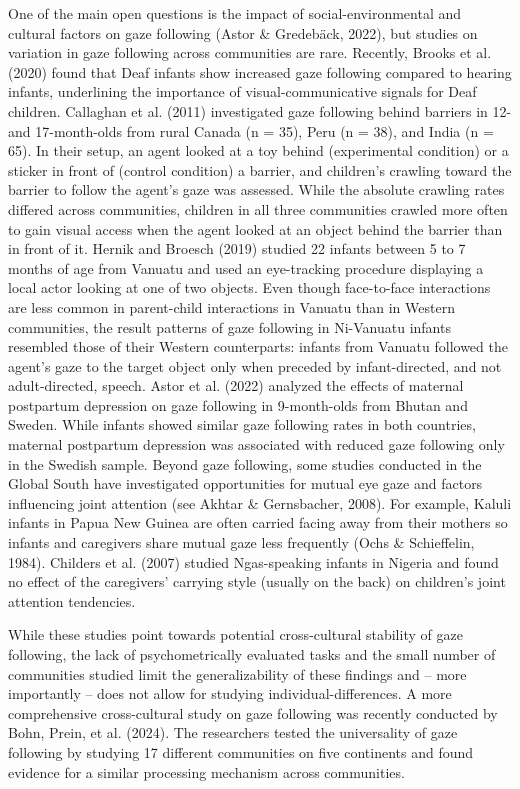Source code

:\documentclass[
  man,floatsintext]{apa7}
\begin{document}
One of the main open questions is the impact of social-environmental and cultural factors on gaze following (Astor \& Gredebäck, 2022), but studies on variation in gaze following across communities are rare.
Recently, Brooks et al. (2020) found that Deaf infants show increased gaze following compared to hearing infants, underlining the importance of visual-communicative signals for Deaf children.
Callaghan et al. (2011) investigated gaze following behind barriers in 12- and 17-month-olds from rural Canada (n = 35), Peru (n = 38), and India (n = 65).
In their setup, an agent looked at a toy behind (experimental condition) or a sticker in front of (control condition) a barrier, and children's crawling toward the barrier to follow the agent's gaze was assessed.
While the absolute crawling rates differed across communities, children in all three communities crawled more often to gain visual access when the agent looked at an object behind the barrier than in front of it.
Hernik and Broesch (2019) studied 22 infants between 5 to 7 months of age from Vanuatu and used an eye-tracking procedure displaying a local actor looking at one of two objects.
Even though face-to-face interactions are less common in parent-child interactions in Vanuatu than in Western communities, the result patterns of gaze following in Ni-Vanuatu infants resembled those of their Western counterparts: infants from Vanuatu followed the agent's gaze to the target object only when preceded by infant-directed, and not adult-directed, speech.
Astor et al. (2022) analyzed the effects of maternal postpartum depression on gaze following in 9-month-olds from Bhutan and Sweden. While infants showed similar gaze following rates in both countries, maternal postpartum depression was associated with reduced gaze following only in the Swedish sample.
Beyond gaze following, some studies conducted in the Global South have investigated opportunities for mutual eye gaze and factors influencing joint attention (see Akhtar \& Gernsbacher, 2008).
For example, Kaluli infants in Papua New Guinea are often carried facing away from their mothers so infants and caregivers share mutual gaze less frequently (Ochs \& Schieffelin, 1984). Childers et al. (2007) studied Ngas-speaking infants in Nigeria and found no effect of the caregivers' carrying style (usually on the back) on children's joint attention tendencies.

While these studies point towards potential cross-cultural stability of gaze following, the lack of psychometrically evaluated tasks and the small number of communities studied limit the generalizability of these findings and -- more importantly -- does not allow for studying individual-differences.
A more comprehensive cross-cultural study on gaze following was recently conducted by Bohn, Prein, et al. (2024). The researchers tested the universality of gaze following by studying 17 different communities on five continents and found evidence for a similar processing mechanism across communities.
\end{document}
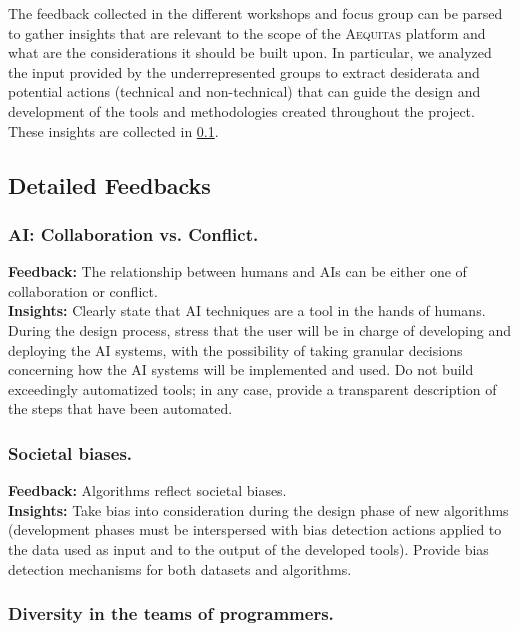 \documentclass[12pt,a4paper,openright,twoside]{book}
\newcommand{\aequitas}{\textsc{Aequitas}}
\begin{document}
The feedback collected in the different workshops and focus group can be parsed to gather insights that are relevant to the scope of the \aequitas{} platform and what are the considerations it should be built upon.
%
In particular, we analyzed the input provided by the underrepresented groups to extract desiderata and potential actions (technical and non-technical) that can guide the design and development of the tools and methodologies created throughout the project.
%
These insights are collected in \cref{sec:detailed-feedbacks}.


\subsection{Detailed Feedbacks}\label{sec:detailed-feedbacks}

\subsubsection{\ac{AI}: Collaboration vs. Conflict.}

\textbf{Feedback:} The relationship between humans and AIs can be either one of collaboration or conflict.
\\
\textbf{Insights:} Clearly state that AI techniques are a tool in the hands of humans.
%
During the design process, stress that the user will be in charge of developing and deploying the AI systems, with the possibility of taking granular decisions concerning how the AI systems will be implemented and used.
%
Do not build exceedingly automatized tools; in any case, provide a transparent description of the steps that have been automated.

\subsubsection{Societal biases.}

\textbf{Feedback:} Algorithms reflect societal biases.
\\
\textbf{Insights:} Take bias into consideration during the design phase of new algorithms (development phases must be interspersed with bias detection actions applied to the data used as input and to the output of the developed tools).
%
Provide bias detection mechanisms for both datasets and algorithms.

\subsubsection{Diversity in the teams of programmers.}
\end{document}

#####

- _Action item_: Return all the data above as written, leaving out only the pictures.

- _Result for this exercise_:
Source code

:\documentclass[
  man,floatsintext]{apa7}
\begin{document}
One of the main open questions is the impact of social-environmental and cultural factors on gaze following (Astor \& Gredebäck, 2022), but studies on variation in gaze following across communities are rare.
Recently, Brooks et al. (2020) found that Deaf infants show increased gaze following compared to hearing infants, underlining the importance of visual-communicative signals for Deaf children.
Callaghan et al. (2011) investigated gaze following behind barriers in 12- and 17-month-olds from rural Canada (n = 35), Peru (n = 38), and India (n = 65).
In their setup, an agent looked at a toy behind (experimental condition) or a sticker in front of (control condition) a barrier, and children's crawling toward the barrier to follow the agent's gaze was assessed.
While the absolute crawling rates differed across communities, children in all three communities crawled more often to gain visual access when the agent looked at an object behind the barrier than in front of it.
Hernik and Broesch (2019) studied 22 infants between 5 to 7 months of age from Vanuatu and used an eye-tracking procedure displaying a local actor looking at one of two objects.
Even though face-to-face interactions are less common in parent-child interactions in Vanuatu than in Western communities, the result patterns of gaze following in Ni-Vanuatu infants resembled those of their Western counterparts: infants from Vanuatu followed the agent's gaze to the target object only when preceded by infant-directed, and not adult-directed, speech.
Astor et al. (2022) analyzed the effects of maternal postpartum depression on gaze following in 9-month-olds from Bhutan and Sweden. While infants showed similar gaze following rates in both countries, maternal postpartum depression was associated with reduced gaze following only in the Swedish sample.
Beyond gaze following, some studies conducted in the Global South have investigated opportunities for mutual eye gaze and factors influencing joint attention (see Akhtar \& Gernsbacher, 2008).
For example, Kaluli infants in Papua New Guinea are often carried facing away from their mothers so infants and caregivers share mutual gaze less frequently (Ochs \& Schieffelin, 1984). Childers et al. (2007) studied Ngas-speaking infants in Nigeria and found no effect of the caregivers' carrying style (usually on the back) on children's joint attention tendencies.

While these studies point towards potential cross-cultural stability of gaze following, the lack of psychometrically evaluated tasks and the small number of communities studied limit the generalizability of these findings and -- more importantly -- does not allow for studying individual-differences.
A more comprehensive cross-cultural study on gaze following was recently conducted by Bohn, Prein, et al. (2024). The researchers tested the universality of gaze following by studying 17 different communities on five continents and found evidence for a similar processing mechanism across communities.
\end{document}
 \documentclass[12pt,a4paper,openright,twoside]{book}
\newcommand{\aequitas}{\textsc{Aequitas}}
\begin{document}
The feedback collected in the different workshops and focus group can be parsed to gather insights that are relevant to the scope of the \aequitas{} platform and what are the considerations it should be built upon.
%
In particular, we analyzed the input provided by the underrepresented groups to extract desiderata and potential actions (technical and non-technical) that can guide the design and development of the tools and methodologies created throughout the project.
%
These insights are collected in \cref{sec:detailed-feedbacks}.


\subsection{Detailed Feedbacks}\label{sec:detailed-feedbacks}

\subsubsection{\ac{AI}: Collaboration vs. Conflict.}

\textbf{Feedback:} The relationship between humans and AIs can be either one of collaboration or conflict.
\\
\textbf{Insights:} Clearly state that AI techniques are a tool in the hands of humans.
%
During the design process, stress that the user will be in charge of developing and deploying the AI systems, with the possibility of taking granular decisions concerning how the AI systems will be implemented and used.
%
Do not build exceedingly automatized tools; in any case, provide a transparent description of the steps that have been automated.

\subsubsection{Societal biases.}

\textbf{Feedback:} Algorithms reflect societal biases.
\\
\textbf{Insights:} Take bias into consideration during the design phase of new algorithms (development phases must be interspersed with bias detection actions applied to the data used as input and to the output of the developed tools).
%
Provide bias detection mechanisms for both datasets and algorithms.

\subsubsection{Diversity in the teams of programmers.}
\end{document}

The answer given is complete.